Por que isso importa no plano de negócios? O BTS tem uma base global massiva: demanda reprimida desde 2022 pode gerar pico de audiência, atrair novos assinantes e aumentar receita com publicidade e merchandising — tudo isso diretamente mensurável para a Netflix.
O movimento entra numa tendência: plataformas tentando transformar eventos ao vivo em produtos rentáveis. Para a Netflix, é oportunidade de diversificar receita (assinatura, tiers com anúncios, pay-per-view e parcerias). Mas também exige investimento logístico e de direitos.
Direitos de transmissão e exclusividade viram moeda forte: negociar exclusividade global pode elevar custos, mas dá vantagem competitiva. Há um lado positivo: streaming amplia acesso mundial, com legendas e alcance; cuidado para não sufocar players menores.
Impacto econômico local e da indústria: shows assim movimentam turismo, venda de produtos oficiais e cadeia de serviços (produção, equipe técnica, logística). Importante: garantir condições justas para trabalhadores e práticas sustentáveis na produção.

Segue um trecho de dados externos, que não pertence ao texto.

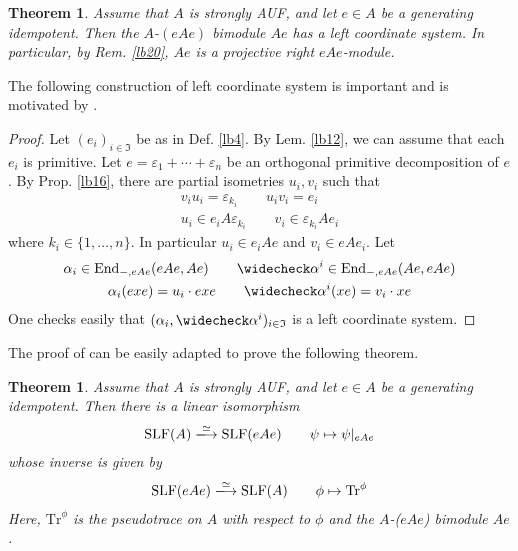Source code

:\documentclass[11pt,b5paper,notitlepage]{article}
\theoremstyle{definition}
\theoremstyle{plain}
\newtheorem{thm}[df]{Theorem}
\newcommand{\fk}{\mathfrak}
\newcommand{\wch}{\widecheck}
\newcommand{\Tr}{\mathrm{Tr}}
\newcommand{\End}{\mathrm{End}} %
\newcommand{\eps}{\varepsilon}
\newcommand{\SLF}{\mathrm{SLF}}
\numberwithin{equation}{section}
\begin{document}
\begin{thm}\label{lb17}
Assume that $A$ is strongly AUF, and let $e\in A$ be a generating idempotent. Then the $A$-$(eAe)$ bimodule $Ae$ has a left coordinate system. In particular, by Rem. \ref{lb20}, $Ae$ is a projective right $eAe$-module.
\end{thm}

The following construction of left coordinate system is important and is motivated by \cite[Lem. 3.9]{Ari10}.


\begin{proof}
Let $(e_i)_{i\in\fk I}$ be as in Def. \ref{lb4}. By Lem. \ref{lb12}, we can assume that each $e_i$ is primitive. Let $e=\eps_1+\cdots+\eps_n$ be an orthogonal primitive decomposition of $e$. By Prop. \ref{lb16}, there are partial isometries $u_i,v_i$ such that
\begin{gather*}
v_iu_i=\eps_{k_i}\qquad u_iv_i=e_i\\
u_i\in e_iA\eps_{k_i}\qquad v_i\in \eps_{k_i}Ae_i
\end{gather*} 
where $k_i\in\{1,\dots,n\}$. In particular $u_i\in e_iAe$ and $v_i\in eAe_i$. Let
\begin{gather*}
\alpha_i\in\End_{-,eAe}(eAe,Ae)\qquad \wch\alpha^i\in\End_{-,eAe}(Ae,eAe) \\
\alpha_i(exe)=u_i\cdot exe\qquad \wch\alpha^i(xe)=v_i\cdot xe 
\end{gather*}
One checks easily that $(\alpha_i,\wch\alpha^i)_{i\in\fk I}$ is a left coordinate system.
\end{proof}


The proof of \cite[Thm. 3.10]{Ari10} can be easily adapted to prove the following theorem.

\begin{thm}\label{lb42}
Assume that $A$ is strongly AUF, and let $e\in A$ be a generating idempotent. Then there is a linear isomorphism
\begin{align*}
\SLF(A)\xlongrightarrow{\simeq} \SLF(eAe)\qquad \psi\mapsto \psi|_{eAe}
\end{align*}
whose inverse is given by
\begin{align*}
\SLF(eAe)\xlongrightarrow{\simeq}\SLF(A)\qquad \phi\mapsto \Tr^\phi
\end{align*}
Here, $\Tr^\phi$ is the pseudotrace on $A$ with respect to $\phi$ and the $A$-($eAe$) bimodule $Ae$.
\end{thm}
\end{document}
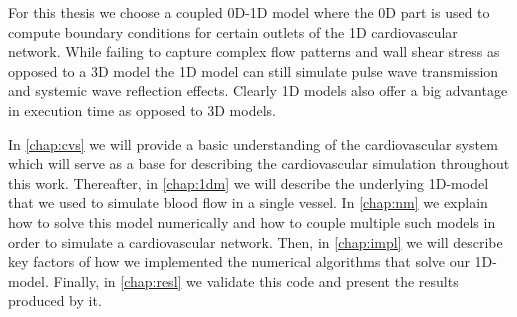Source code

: \documentclass[a4paper, oneside]{discothesis}
\begin{document}
For this thesis we choose a coupled 0D-1D model where the 0D part is used to compute boundary conditions for certain outlets of the 1D cardiovascular network.
While failing to capture complex flow patterns and wall shear stress as opposed to a 3D model the 1D model can still simulate pulse wave transmission and systemic wave reflection effects.
Clearly 1D models also offer a big advantage in execution time as opposed to 3D models. \cite{shi2011review,pfaller2020using,arzani2022machine} 

In \autoref{chap:cvs} we will provide a basic understanding of the cardiovascular system which will serve as a base for describing the cardiovascular simulation throughout this work.
Thereafter, in \autoref{chap:1dm} we will describe the underlying 1D-model that we used to simulate blood flow in a single vessel.
In \autoref{chap:nm} we explain how to solve this model numerically and how to couple multiple such models in order to simulate a cardiovascular network.
Then, in \autoref{chap:impl}  we will describe key factors of how we implemented the numerical algorithms that solve our 1D-model.
Finally, in \autoref{chap:resl} we validate this code and present the results produced by it.








\end{document}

Riscos e críticas a considerar: concentração de poder nas grandes plataformas pode pressionar preços e modelos de remuneração aos artistas. Além disso, streaming ao vivo tem pegada ambiental — transparência e mitigação precisam entrar no planejamento.
Conclusão: esse streaming do BTS é um case para observar — indicadores-chave serão: picos de assinantes, receita direta do evento, engajamento global e consequências para mercado de direitos. Mais do que show, é um experimento sobre o futuro do entretenimento.